(Work required):
Look below for the line that contains "# pegg_party" and the line that contains "build the program", then restate both of them and every line in between, exactly. No picture goes in the copy.

##### Source information #####

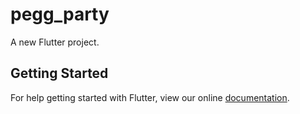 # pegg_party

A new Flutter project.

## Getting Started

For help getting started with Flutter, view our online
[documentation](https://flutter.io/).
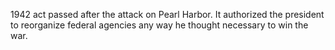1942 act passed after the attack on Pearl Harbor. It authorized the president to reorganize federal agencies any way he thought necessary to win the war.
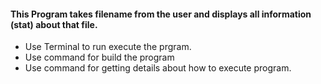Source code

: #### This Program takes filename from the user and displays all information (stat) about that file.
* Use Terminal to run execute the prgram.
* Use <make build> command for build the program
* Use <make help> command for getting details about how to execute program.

#####
##### Source information #####

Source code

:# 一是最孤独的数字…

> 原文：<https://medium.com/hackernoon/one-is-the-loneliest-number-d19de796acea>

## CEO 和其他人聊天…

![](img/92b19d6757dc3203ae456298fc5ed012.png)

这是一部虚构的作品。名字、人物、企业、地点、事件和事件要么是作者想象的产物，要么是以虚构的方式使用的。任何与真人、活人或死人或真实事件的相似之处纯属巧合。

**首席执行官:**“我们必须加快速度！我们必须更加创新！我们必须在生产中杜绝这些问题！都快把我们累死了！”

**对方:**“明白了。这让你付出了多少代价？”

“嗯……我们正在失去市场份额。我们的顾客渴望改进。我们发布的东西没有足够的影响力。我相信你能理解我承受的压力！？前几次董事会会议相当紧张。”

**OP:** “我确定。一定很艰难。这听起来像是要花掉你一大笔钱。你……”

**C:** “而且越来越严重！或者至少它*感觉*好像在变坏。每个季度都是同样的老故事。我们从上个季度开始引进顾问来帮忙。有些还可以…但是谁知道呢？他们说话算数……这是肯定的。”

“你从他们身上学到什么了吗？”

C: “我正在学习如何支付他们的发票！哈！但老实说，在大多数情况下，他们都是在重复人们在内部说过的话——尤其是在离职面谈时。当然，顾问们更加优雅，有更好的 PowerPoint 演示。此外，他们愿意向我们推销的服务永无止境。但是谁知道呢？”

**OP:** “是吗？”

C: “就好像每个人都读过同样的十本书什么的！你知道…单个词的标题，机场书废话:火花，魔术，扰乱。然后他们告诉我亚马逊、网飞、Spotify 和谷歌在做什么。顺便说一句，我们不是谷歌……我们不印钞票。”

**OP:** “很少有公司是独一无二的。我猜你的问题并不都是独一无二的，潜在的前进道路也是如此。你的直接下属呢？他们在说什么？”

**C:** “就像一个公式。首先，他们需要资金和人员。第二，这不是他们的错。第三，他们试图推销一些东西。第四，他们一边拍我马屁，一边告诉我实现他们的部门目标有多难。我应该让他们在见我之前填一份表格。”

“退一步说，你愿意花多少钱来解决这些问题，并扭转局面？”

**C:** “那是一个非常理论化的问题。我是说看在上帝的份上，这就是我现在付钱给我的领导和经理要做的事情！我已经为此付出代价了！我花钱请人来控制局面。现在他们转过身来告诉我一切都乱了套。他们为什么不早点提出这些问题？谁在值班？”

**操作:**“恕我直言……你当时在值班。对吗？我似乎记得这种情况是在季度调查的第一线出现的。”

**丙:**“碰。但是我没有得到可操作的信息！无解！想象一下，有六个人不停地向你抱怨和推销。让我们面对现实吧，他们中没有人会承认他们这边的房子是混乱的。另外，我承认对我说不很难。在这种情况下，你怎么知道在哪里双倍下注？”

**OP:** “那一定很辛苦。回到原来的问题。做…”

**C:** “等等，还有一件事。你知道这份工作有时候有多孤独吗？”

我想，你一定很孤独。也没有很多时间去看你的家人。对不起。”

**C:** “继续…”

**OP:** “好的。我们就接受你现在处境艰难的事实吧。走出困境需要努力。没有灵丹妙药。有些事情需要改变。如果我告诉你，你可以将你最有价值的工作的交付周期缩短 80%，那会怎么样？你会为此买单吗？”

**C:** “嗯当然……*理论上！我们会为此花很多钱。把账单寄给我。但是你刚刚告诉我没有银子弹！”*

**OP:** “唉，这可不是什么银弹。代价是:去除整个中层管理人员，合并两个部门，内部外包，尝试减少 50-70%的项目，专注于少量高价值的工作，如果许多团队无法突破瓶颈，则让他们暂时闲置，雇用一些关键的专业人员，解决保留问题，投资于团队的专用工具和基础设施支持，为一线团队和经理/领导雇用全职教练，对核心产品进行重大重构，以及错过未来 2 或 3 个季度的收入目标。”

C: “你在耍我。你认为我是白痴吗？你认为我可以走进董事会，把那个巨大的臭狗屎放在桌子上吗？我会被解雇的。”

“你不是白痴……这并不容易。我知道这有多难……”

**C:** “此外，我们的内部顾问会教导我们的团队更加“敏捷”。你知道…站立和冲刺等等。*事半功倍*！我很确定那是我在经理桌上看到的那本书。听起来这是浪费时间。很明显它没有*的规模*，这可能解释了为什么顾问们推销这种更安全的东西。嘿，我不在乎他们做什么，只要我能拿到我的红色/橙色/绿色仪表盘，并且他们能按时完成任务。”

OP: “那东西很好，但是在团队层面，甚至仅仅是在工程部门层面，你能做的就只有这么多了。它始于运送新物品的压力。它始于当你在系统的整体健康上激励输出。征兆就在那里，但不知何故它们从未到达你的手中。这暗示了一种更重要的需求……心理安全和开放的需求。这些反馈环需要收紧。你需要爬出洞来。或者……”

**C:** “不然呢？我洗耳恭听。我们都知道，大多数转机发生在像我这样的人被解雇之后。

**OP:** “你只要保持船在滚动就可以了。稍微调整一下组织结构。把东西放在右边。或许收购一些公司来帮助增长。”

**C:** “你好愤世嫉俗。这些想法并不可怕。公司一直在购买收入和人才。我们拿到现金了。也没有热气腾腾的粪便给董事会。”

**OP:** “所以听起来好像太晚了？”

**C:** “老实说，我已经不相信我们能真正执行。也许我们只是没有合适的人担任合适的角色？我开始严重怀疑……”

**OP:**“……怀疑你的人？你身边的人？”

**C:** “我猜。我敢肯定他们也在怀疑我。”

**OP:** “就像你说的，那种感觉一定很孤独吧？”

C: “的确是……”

#####

(Your response):
 # pegg_party

A new Flutter project.

## Getting Started

For help getting started with Flutter, view our online
[documentation](https://flutter.io/).
1942 act passed after the attack on Pearl Harbor. It authorized the president to reorganize federal agencies any way he thought necessary to win the war.
Source code

: #### This Program takes filename from the user and displays all information (stat) about that file.
* Use Terminal to run execute the prgram.
* Use <make build> command for build the program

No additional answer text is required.